* [Instructions for the task]:
A faithful copy of the entries is required, with no images in it.

——————

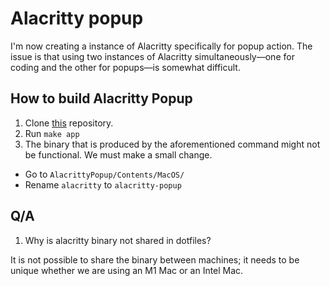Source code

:# Alacritty popup

I'm now creating a instance of Alacritty specifically for popup action. The issue is that using two instances of Alacritty simultaneously—one for coding and the other for popups—is somewhat difficult.

## How to build Alacritty Popup

1. Clone [this](https://github.com/dinhhuy258/alacritty) repository. 
2. Run `make app`
3. The binary that is produced by the aforementioned command might not be functional. We must make a small change.

- Go to `AlacrittyPopup/Contents/MacOS/`
- Rename `alacritty` to `alacritty-popup`

## Q/A

1. Why is alacritty binary not shared in dotfiles?

It is not possible to share the binary between machines; it needs to be unique whether we are using an M1 Mac or an Intel Mac.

——————

* [Problem solution]:
Source code

:# Alacritty popup

I'm now creating a instance of Alacritty specifically for popup action. The issue is that using two instances of Alacritty simultaneously—one for coding and the other for popups—is somewhat difficult.

## How to build Alacritty Popup

1. Clone [this](https://github.com/dinhhuy258/alacritty) repository. 
2. Run `make app`
3. The binary that is produced by the aforementioned command might not be functional. We must make a small change.

- Go to `AlacrittyPopup/Contents/MacOS/`
- Rename `alacritty` to `alacritty-popup`

## Q/A

1. Why is alacritty binary not shared in dotfiles?

It is not possible to share the binary between machines; it needs to be unique whether we are using an M1 Mac or an Intel Mac.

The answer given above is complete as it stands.